This is from Tougeki Spirits #6 (August 2007.) I’m taking a break folks blogging will resume in a bit.
Arcadia: Since the theme for this interview is how women can have fun playing SF2, could you each tell us how you got started?
Inro: They had it set up at the arcade so I played it up like any other game.
Chamu: Oh boy. My earliest memory of SF2 is playing with my little brother in elementary or middle school.
A: So Inro you liked going to arcades from the start?
I: My first game was Wild Fang. Endless games of Makaimura [Ghosts ‘n Goblins] even interfered with my job.
A: That’s hardcore. (laughs) Chamu, how did you go from playing with your brothers to playing at the arcade?
C: It’s not like I was playing continuously, but what brought me to the arcade was my boyfriend at the time said, “I’ve met some amazing guys at this arcade in Meidaimae.” They had tournaments periodically and people got called out by special names. So I asked to tag along as a newbie.

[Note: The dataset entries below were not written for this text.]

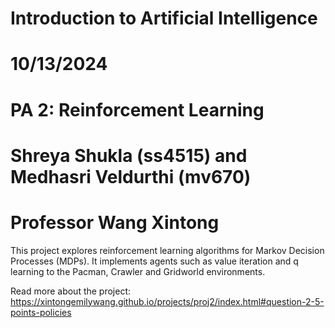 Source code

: # Introduction to Artificial Intelligence 
# 10/13/2024
# PA 2: Reinforcement Learning
# Shreya Shukla (ss4515) and Medhasri Veldurthi (mv670)
# Professor Wang Xintong

This project explores reinforcement learning algorithms for Markov Decision Processes (MDPs). It implements agents such as value iteration and q learning to the Pacman, Crawler and Gridworld environments.

Read more about the project: https://xintongemilywang.github.io/projects/proj2/index.html#question-2-5-points-policies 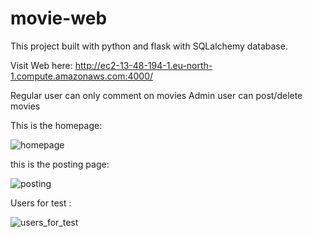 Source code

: # movie-web
This project built with python and flask with SQLalchemy database.

Visit Web here:
http://ec2-13-48-194-1.eu-north-1.compute.amazonaws.com:4000/

Regular user can only comment on movies 
Admin user can post/delete movies 


This is the homepage:

![homepage](https://github.com/ErezTzur5/movie-web/assets/141019783/e41d49b7-fd60-4b43-a8a8-814826b912f6)

this is the posting page:

![posting](https://github.com/ErezTzur5/movie-web/assets/141019783/003f4f5b-3366-4048-ae39-390df272df4d)

Users for test :

![users_for_test](https://github.com/ErezTzur5/movie-web/assets/141019783/54588c7d-e797-47ae-8172-43d9a14d3d6a)

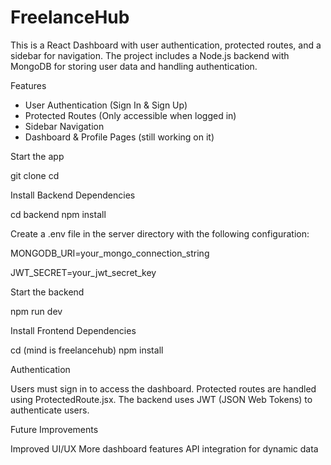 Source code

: # FreelanceHub
This is a React Dashboard with user authentication, protected routes, and a sidebar for navigation. The project includes a Node.js backend with MongoDB for storing user data and handling authentication.

Features
- User Authentication (Sign In & Sign Up)
- Protected Routes (Only accessible when logged in)
- Sidebar Navigation
- Dashboard & Profile Pages (still working on it)


Start the app

git clone <repository-url>
cd <project-folder>

Install Backend Dependencies

cd backend
npm install

Create a .env file in the server directory with the following configuration:

MONGODB_URI=your_mongo_connection_string

JWT_SECRET=your_jwt_secret_key

Start the backend

npm run dev

Install Frontend Dependencies

cd <path-of-frontend> (mind is freelancehub)
npm install

Authentication

Users must sign in to access the dashboard.
Protected routes are handled using ProtectedRoute.jsx.
The backend uses JWT (JSON Web Tokens) to authenticate users.

Future Improvements

Improved UI/UX
More dashboard features
API integration for dynamic data



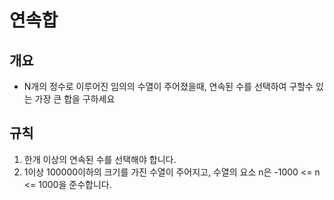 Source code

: 연속합
===
## 개요
+ N개의 정수로 이루어진 임의의 수열이 주어졌을때, 연속된 수를 선택하여 구할수 있는 가장 큰 합을 구하세요
## 규칙
1. 한개 이상의 연속된 수를 선택해야 합니다.
2. 1이상 100000이하의 크기를 가진 수열이 주어지고, 수열의 요소 n은 -1000 <= n <= 1000을 준수합니다.

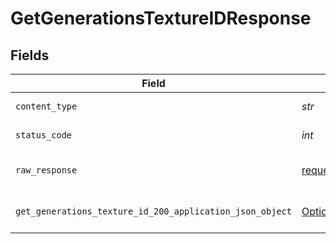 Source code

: # GetGenerationsTextureIDResponse


## Fields

| Field                                                                                                                       | Type                                                                                                                        | Required                                                                                                                    | Description                                                                                                                 |
| --------------------------------------------------------------------------------------------------------------------------- | --------------------------------------------------------------------------------------------------------------------------- | --------------------------------------------------------------------------------------------------------------------------- | --------------------------------------------------------------------------------------------------------------------------- |
| `content_type`                                                                                                              | *str*                                                                                                                       | :heavy_check_mark:                                                                                                          | HTTP response content type for this operation                                                                               |
| `status_code`                                                                                                               | *int*                                                                                                                       | :heavy_check_mark:                                                                                                          | HTTP response status code for this operation                                                                                |
| `raw_response`                                                                                                              | [requests.Response](https://requests.readthedocs.io/en/latest/api/#requests.Response)                                       | :heavy_minus_sign:                                                                                                          | Raw HTTP response; suitable for custom response parsing                                                                     |
| `get_generations_texture_id_200_application_json_object`                                                                    | [Optional[GetGenerationsTextureID200ApplicationJSON]](../../models/operations/getgenerationstextureid200applicationjson.md) | :heavy_minus_sign:                                                                                                          | Responses for GET /api/rest/v1/generations-texture/{id}                                                                     | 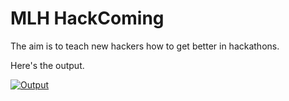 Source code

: # MLH HackComing

The aim is to teach new hackers how to get better in hackathons.

Here's the output.

[![Output](https://i.imgur.com/tqZfEXul.png)](https://i.imgur.com/tqZfEXu.png)
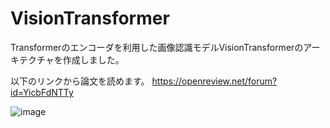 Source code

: # VisionTransformer

Transformerのエンコーダを利用した画像認識モデルVisionTransformerのアーキテクチャを作成しました。

以下のリンクから論文を読めます。
https://openreview.net/forum?id=YicbFdNTTy

![image](https://github.com/Yuhei-Handa/VisionTransformer/assets/135846516/ce5f6522-7fed-4633-aea8-7f74518fe632)

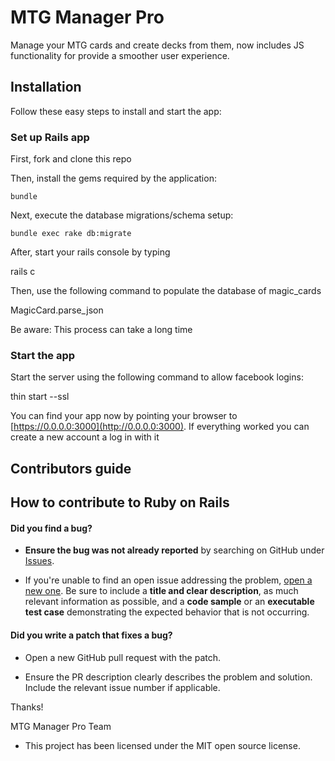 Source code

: # MTG Manager Pro

Manage your MTG cards and create decks from them, now includes JS functionality for provide a smoother user experience.

## Installation

Follow these easy steps to install and start the app:

### Set up Rails app

First, fork and clone this repo

Then, install the gems required by the application:

    bundle

Next, execute the database migrations/schema setup:

	bundle exec rake db:migrate

After, start your rails console by typing

  rails c

Then, use the following command to populate the database of magic_cards

  MagicCard.parse_json

Be aware: This process can take a long time

### Start the app

Start the server using the following command to allow facebook logins:

  thin start --ssl

You can find your app now by pointing your browser to [https://0.0.0.0:3000](http://0.0.0.0:3000). If everything worked you can create a new account a log in with it

## Contributors guide

## How to contribute to Ruby on Rails

#### **Did you find a bug?**

* **Ensure the bug was not already reported** by searching on GitHub under [Issues](https://github.com/Sillhouette/magic-manager-pro-rails/issues).

* If you're unable to find an open issue addressing the problem, [open a new one](https://github.com/Sillhouette/magic-manager-pro-rails/issuesnew). Be sure to include a **title and clear description**, as much relevant information as possible, and a **code sample** or an **executable test case** demonstrating the expected behavior that is not occurring.

#### **Did you write a patch that fixes a bug?**

* Open a new GitHub pull request with the patch.

* Ensure the PR description clearly describes the problem and solution. Include the relevant issue number if applicable.

Thanks!

MTG Manager Pro Team

* This project has been licensed under the MIT open source license.

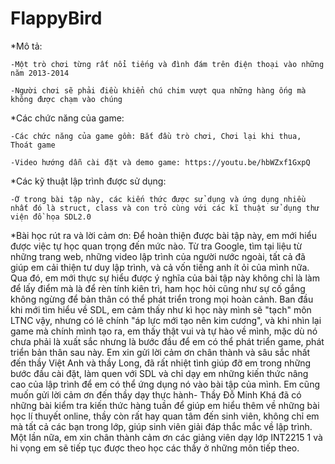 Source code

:# FlappyBird
*Mô tả:

	-Một trò chơi từng rất nổi tiếng và đình đám trên điện thoại vào những năm 2013-2014
	
	-Người chơi sẽ phải điều khiển chú chim vượt qua những hàng ống mà không được chạm vào chúng

*Các chức năng của game:

	-Các chức năng của game gồm: Bắt đầu trò chơi, Chơi lại khi thua, Thoát game
	
	-Video hướng dẫn cài đặt và demo game: https://youtu.be/hbWZxf1GxpQ
		
*Các kỹ thuật lập trình được sử dụng:

	-Ở trong bài tập này, các kiến thức được sử dụng và ứng dụng nhiều nhất đó là struct, class và con trỏ cùng với các kĩ thuật sử dụng thư viện đồ họa SDL2.0

*Bài học rút ra và lời cảm ơn:
	  Để hoàn thiện được bài tập này, em mới hiểu được việc tự học quan trọng đến mức nào. Từ tra Google, tìm tại liệu từ những trang web, những video lập trình của 
người nước ngoài, tất cả đã giúp em cải thiện tư duy lập trình, và cả vốn tiếng anh ít ỏi của mình nữa. 
	Qua đó, em mới thực sự hiểu được ý nghĩa của bài tập này không chỉ là làm để lấy điểm mà là để rèn tính kiên trì, ham học hỏi cũng như sự cố gắng không ngừng để bản thân có thể phát triển trong mọi hoàn cảnh. Ban đầu khi mới tìm hiểu về SDL, em cảm thấy như kì học này mình sẽ "tạch" môn LTNC vậy, nhưng có lẽ chính "áp lực mới tạo nên kim cương", và khi nhìn lại game mà chính mình tạo ra, em thấy thật vui và tự hào về mình, mặc dù nó chưa phải là xuất sắc nhưng là bước đầu để em có thể phát triển game, phát triển bản thân sau này. 
	Em xin gửi lời cảm ơn chân thành và sâu sắc nhất đến thầy Việt Anh và thầy Long, đã rất nhiệt tình giúp đỡ em trong những bước đầu cài đặt, làm quen với SDL và chỉ dạy em những kiến thức nâng cao của lập trình để em có thể ứng dụng nó vào bài tập của mình. Em cũng muốn gửi lời cảm ơn đến thầy dạy thực hành- Thầy Đỗ Minh Khá đã có những bài kiểm tra kiến thức hàng tuần để giúp em hiểu thêm về những bài học lí thuyết online, thầy còn rất hay quan tâm đến sinh viên, không chỉ em mà tất cả các bạn trong lớp, giúp sinh viên giải đáp thắc mắc về lập trình.  
	Một lần nữa, em xin chân thành cảm ơn các giảng viên dạy lớp INT2215 1 và hi vọng em sẽ tiếp tục được theo học các thầy ở những môn tiếp theo.
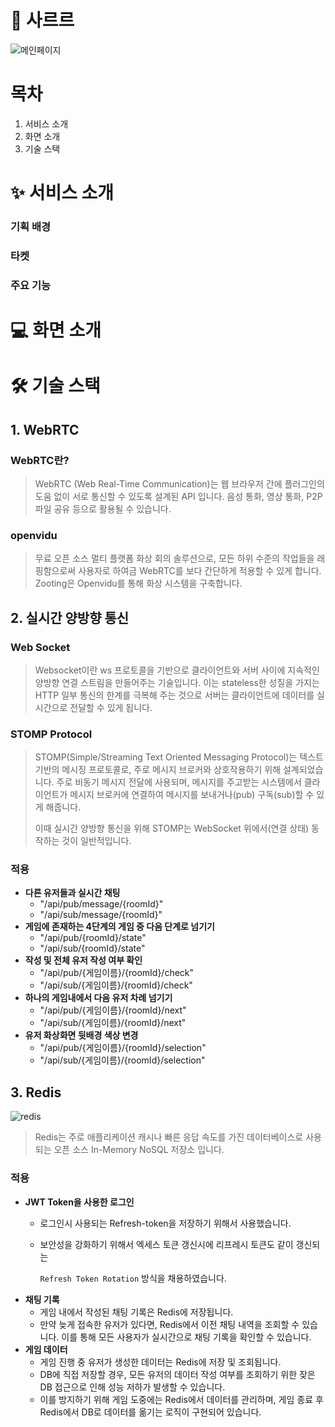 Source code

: # 🧊 사르르


![메인페이지](https://github.com/user-attachments/assets/db6ec033-055f-4520-9414-09c8921afdbf)


# 목차
1. 서비스 소개
2. 화면 소개
3. 기술 스택

# ✨ 서비스 소개
### 기획 배경
### 타켓
### 주요 기능


# 💻 화면 소개

# 🛠 기술 스택
## 1. WebRTC

### WebRTC란?
> WebRTC (Web Real-Time Communication)는 웹 브라우저 간에 플러그인의 도움 없이 서로 통신할 수 있도록 설계된 API 입니다. 음성 통화, 영상 통화, P2P 파일 공유 등으로 활용될 수 있습니다.

### openvidu
> 무료 오픈 소스 멀티 플랫폼 화상 회의 솔루션으로, 모든 하위 수준의 작업들을 래핑함으로써 사용자로 하여금 WebRTC를 보다 간단하게 적용할 수 있게 합니다. Zooting은 Openvidu를 통해 화상 시스템을 구축합니다.

## 2. 실시간 양방향 통신

### Web Socket
> Websocket이란 ws 프로토콜을 기반으로 클라이언트와 서버 사이에 지속적인 양방향 연결 스트림을 만들어주는 기술입니다. 이는 stateless한 성질을 가지는 HTTP 일부 통신의 한계를 극복해 주는 것으로 서버는 클라이언트에 데이터를 실시간으로 전달할 수 있게 됩니다.

### STOMP Protocol
 > STOMP(Simple/Streaming Text Oriented Messaging Protocol)는 텍스트 기반의 메시징 프로토콜로, 주로 메시지 브로커와 상호작용하기 위해 설계되었습니다. 주로 비동기 메시지 전달에 사용되며, 메시지를 주고받는 시스템에서 클라이언트가 메시지 브로커에 연결하여 메시지를 보내거나(pub) 구독(sub)할 수 있게 해줍니다.
 > 
 > 이때 실시간 양방향 통신을 위해 STOMP는 WebSocket 위에서(연결 상태) 동작하는 것이 일반적입니다. 
 
### 적용

- **다른 유저들과 실시간 채팅**
  - "/api/pub/message/{roomId}"
  - "/api/sub/message/{roomId}"
- **게임에 존재하는 4단계의 게임 중 다음 단계로 넘기기**
  - "/api/pub/{roomId}/state"
  - "/api/sub/{roomId}/state"
- **작성 및 전체 유저 작성 여부 확인**
  - "/api/pub/{게임이름}/{roomId}/check"
  - "/api/sub/{게임이름}/{roomId}/check"
- **하나의 게임내에서 다음 유저 차례 넘기기**
  - "/api/pub/{게임이름}/{roomId}/next"
  - "/api/sub/{게임이름}/{roomId}/next"
- **유저 화상화면 뒷배경 색상 변경**
  - "/api/pub/{게임이름}/{roomId}/selection"
  - "/api/sub/{게임이름}/{roomId}/selection"

## 3. Redis
![redis](https://github.com/user-attachments/assets/c4ff132f-7092-4581-b6fc-e2f5bcbfa636)
> Redis는 주로 애플리케이션 캐시나 빠른 응답 속도를 가진 데이터베이스로 사용되는 오픈 소스 In-Memory NoSQL 저장소 입니다.

### 적용
- **JWT Token을 사용한 로그인**
  - 로그인시 사용되는 Refresh-token을 저장하기 위해서 사용했습니다. 
  - 보안성을 강화하기 위해서 엑세스 토큰 갱신시에 리프레시 토큰도 같이 갱신되는 
  
    `Refresh Token Rotation` 방식을 채용하였습니다.
- **채팅 기록**
  - 게임 내에서 작성된 채팅 기록은 Redis에 저장됩니다. 
  - 만약 늦게 접속한 유저가 있다면, Redis에서 이전 채팅 내역을 조회할 수 있습니다. 이를 통해 모든 사용자가 실시간으로 채팅 기록을 확인할 수 있습니다.
- **게임 데이터**
  - 게임 진행 중 유저가 생성한 데이터는 Redis에 저장 및 조회됩니다. 
  - DB에 직접 저장할 경우, 모든 유저의 데이터 작성 여부를 조회하기 위한 잦은 DB 접근으로 인해 성능 저하가 발생할 수 있습니다. 
  - 이를 방지하기 위해 게임 도중에는 Redis에서 데이터를 관리하며, 게임 종료 후 Redis에서 DB로 데이터를 옮기는 로직이 구현되어 있습니다. 
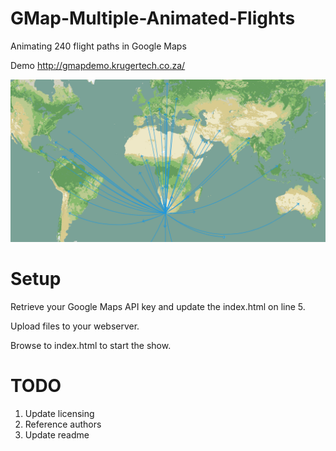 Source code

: # GMap-Multiple-Animated-Flights
Animating 240 flight paths in Google Maps

Demo http://gmapdemo.krugertech.co.za/

![alt text](https://raw.githubusercontent.com/krugertech/GMap-Multiple-Animated-Flights/master/Showcase.png)

# Setup
Retrieve your Google Maps API key and update the index.html on line 5. 

Upload files to your webserver. 

Browse to index.html to start the show.


# TODO
1. Update licensing
2. Reference authors
3. Update readme
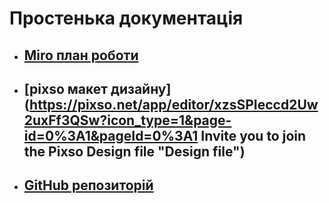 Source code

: # Простенька документація

* ## [Miro план роботи](https://miro.com/app/board/uXjVKMWfNRg=/)
* ## [pixso макет дизайну](https://pixso.net/app/editor/xzsSPIeccd2Uw2uxFf3QSw?icon_type=1&page-id=0%3A1&pageId=0%3A1 Invite you to join the Pixso Design file "Design file")
* ## [GitHub репозиторій](https://github.com/Den20713/project_murari)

A: You wanted to see what was up with the high score names?
C: I was told to practice up on Playstation and think of a nickname beforehand. (laughs)
A: Your boyfriend the gifted teacher. (laughs) Moving on, even though the games have been around a long time, there are not many female fighting game players. What’s it like in your area?
I: In my area a lot of women play shooting games. When SF2 came out it brought a lot of people together. Women were drawn to the different characters more so than the game.
A: Speaking of that, where do you mainly play?
I: In Kyoto and Shigaken.
C: Around me there are very few female players. In my area (around Shinjuku) there was a woman who used CE Dictator a few months ago. Besides her, about a year ago there was one other Chun-Li player. I think it would be great to see more women playing games. The fact that there aren’t any gender differences is one of the nice things about them.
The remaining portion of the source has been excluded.